Monday 23 October 2017

The future will be with you shortly

Among all the many imponderables there is one, highly noticeable effect of the Brexit vote and that is the clear division between those who voted to leave and those who voted to remain. On the one side is a band of bright, positive individuals, eager to greet the future and straining at the bit to get on with the job. On the other side is a Borg-like hive of naysaying malcontents, parroting their leaders and claiming to know what lies ahead. And their collective vision is a nightmare.

But there is good news for all. The future is simultaneously unknowable, exciting, filled with opportunity and ‘what you make it’. We learn from past mistakes – arguably this is the main reason the slim majority voted to leave – and try and avoid them. Humans are decision makers, using knowledge and experience to make every fuck up a new and different fuck up. Sometimes, despite ourselves, we might actually get it right. Leavers are not rushing to hurl themselves blindly off a cliff edge; they are looking for new ways to fly.

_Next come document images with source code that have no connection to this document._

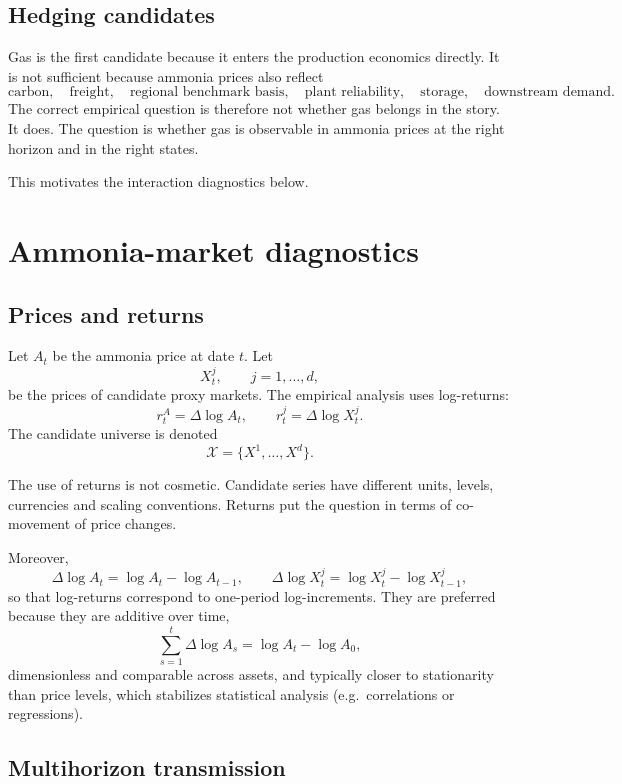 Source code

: \documentclass[11pt]{article}
\newcommand{\1}{\mathbf 1}
\begin{document}
\subsection{Hedging candidates}

Gas is the first candidate because it enters the production economics directly. It is not sufficient because ammonia prices also reflect
\[
\text{carbon},
\quad
\text{freight},
\quad
\text{regional benchmark basis},
\quad
\text{plant reliability},
\quad
\text{storage},
\quad
\text{downstream demand}.
\]
The correct empirical question is therefore not whether gas belongs in the story. It does. The question is whether gas is observable in ammonia prices at the right horizon and in the right states.

This motivates the interaction diagnostics below.

\section{Ammonia-market diagnostics}

\subsection{Prices and returns}

Let $A_t$ be the ammonia price at date \(t\). Let
\[
X^j_t,\qquad j=1,\ldots,d,
\]
be the prices of candidate proxy markets. The empirical analysis uses log-returns:
\[
r^A_t
=
\Delta\log A_t,
\qquad
r^j_t
=
\Delta\log X^j_t .
\]
The candidate universe is denoted
\[
\mathcal X
=
\{X^1,\ldots,X^d\}.
\]

The use of returns is not cosmetic. Candidate series have different units, levels, currencies and scaling conventions. Returns put the question in terms of co-movement of price changes.

Moreover,\[\Delta \log A_t = \log A_t - \log A_{t-1},\qquad\Delta \log X^j_t = \log X^j_t - \log X^j_{t-1},\]so that log-returns correspond to one-period log-increments. They are preferred because they are additive over time,\[\sum_{s=1}^t \Delta \log A_s = \log A_t - \log A_0,\]dimensionless and comparable across assets, and typically closer to stationarity than price levels, which stabilizes statistical analysis (e.g.\ correlations or regressions).

\subsection{Multihorizon transmission}
\end{document}
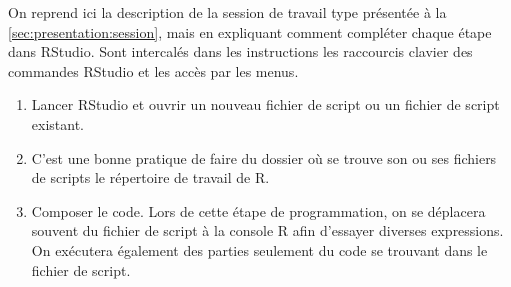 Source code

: On reprend ici la description de la session de travail type présentée
à la \autoref{sec:presentation:session}, mais en expliquant comment
compléter chaque étape dans RStudio. Sont intercalés dans les
instructions les raccourcis clavier des commandes RStudio et les accès
par les menus.

\begin{enumerate}
\item Lancer RStudio et ouvrir un nouveau fichier de script ou un
  fichier de script existant.
\item C'est une bonne pratique de faire du dossier où se trouve son ou
  ses fichiers de scripts le répertoire de travail de R.
\item Composer le code. Lors de cette étape de programmation, on se
  déplacera souvent du fichier de script à la console R afin
  d'essayer diverses expressions. On exécutera également des parties
  seulement du code se trouvant dans le fichier de script.
\end{enumerate}
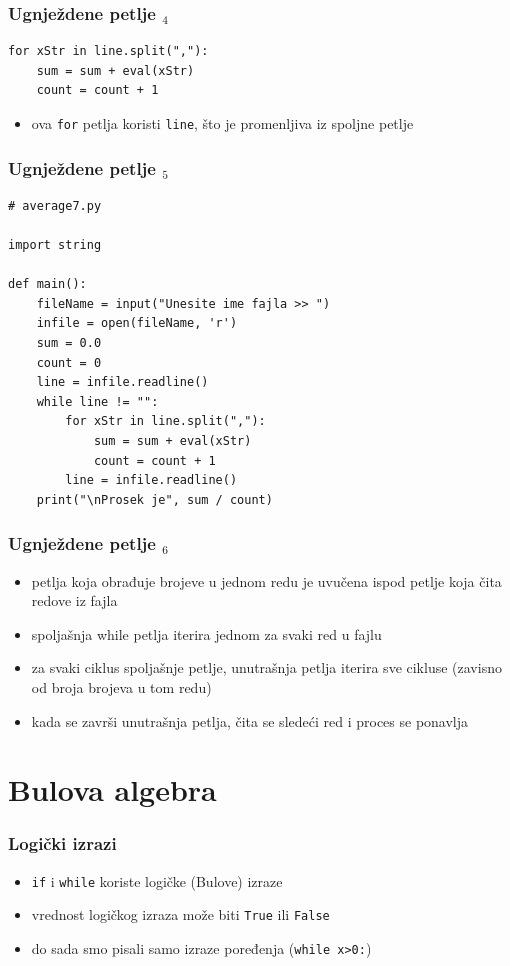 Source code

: \documentclass[utf8,compress]{beamer}
\begin{document}
\begin{frame}[fragile]
  \frametitle{Ugnježdene petlje $_4$}
\begin{verbatim}
for xStr in line.split(","):
    sum = sum + eval(xStr)
    count = count + 1
\end{verbatim}
  \begin{itemize}
    \item ova \texttt{for} petlja koristi \texttt{line}, što je promenljiva iz spoljne petlje
  \end{itemize}
\end{frame}

\begin{frame}[fragile,shrink=5]
  \frametitle{Ugnježdene petlje $_5$}
\begin{verbatim}
# average7.py

import string

def main():
    fileName = input("Unesite ime fajla >> ")
    infile = open(fileName, 'r')
    sum = 0.0
    count = 0
    line = infile.readline()
    while line != "":
        for xStr in line.split(","):
            sum = sum + eval(xStr)
            count = count + 1
        line = infile.readline()
    print("\nProsek je", sum / count)

\end{verbatim}
\end{frame}

\begin{frame}[fragile]
  \frametitle{Ugnježdene petlje $_6$}
  \begin{itemize}
    \item petlja koja obrađuje brojeve u jednom redu je uvučena ispod petlje koja čita redove iz fajla
    \item spoljašnja while petlja iterira jednom za svaki red u fajlu
    \item za svaki ciklus spoljašnje petlje, unutrašnja petlja iterira sve cikluse (zavisno od broja brojeva u tom redu)
    \item kada se završi unutrašnja petlja, čita se sledeći red i proces se ponavlja
  \end{itemize}
\end{frame}

\section{Bulova algebra}

\begin{frame}[fragile]
  \frametitle{Logički izrazi}
  \begin{itemize}
    \item \texttt{if} i \texttt{while} koriste logičke (Bulove) izraze
    \item vrednost logičkog izraza može biti \texttt{True} ili \texttt{False}
    \item do sada smo pisali samo izraze poređenja (\texttt{while x>0:})
  \end{itemize}
\end{frame}
\end{document}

Into every life a little rain must fall. In the past we have experienced world wars, the sudden decline of massive industries, natural disasters and plain bad luck. People have bet the farm and lost. They have entered into disastrous marriages and ended up broken, yet they mend in time. Some people will lose out after we leave; those people should be planning to minimise their losses. Some people will gain and they should be planning to maximise their gains.

But for most people, the world will simply keep on turning. You will still be able to do the things you do now. Your pay packet will never quite be enough to pay for all you crave. Interest rates will rise and fall, pension plans will ebb and flow and just when you are back in the black your car/house/kidneys may fail. Some people will deal with calamity by calmly picking themselves up and getting back on their feet. Others will go to pieces. At the moment I think we are getting a clear idea about which group is which.

If I was an employer, looking to add to my workforce – and one day statistics may bear this out – how you voted might be of great interest to me. Remainers seem to be relentless pessimists, very happy to point to every negative thing as being directly caused by their Brexit bĂȘte noire; how might this indicate how they will cope should my business one day be in trouble? On the other hand, Brexiteers seem to be happy souls, full of drive and keen to make a success of it, whatever happens. Just a thought.


So, when you next see a Remainer blasting all Leavers as poorly educated, small-minded, xenophobic, regressive troglodytes, you may want to bear the following in mind. Such Remainers are ignorant wreckers, oblivious to any ‘facts’ which detract from their doomsday narrative and eager to cling to any evidence, no matter how flimsy, or how contrived, that everything will end badly. The derided Leavers, in contrast, are ready for the challenge, up for the fight and will do their very best to make a success out of it. As we face ‘the end of the world as we know it’ whose company would you prefer to keep?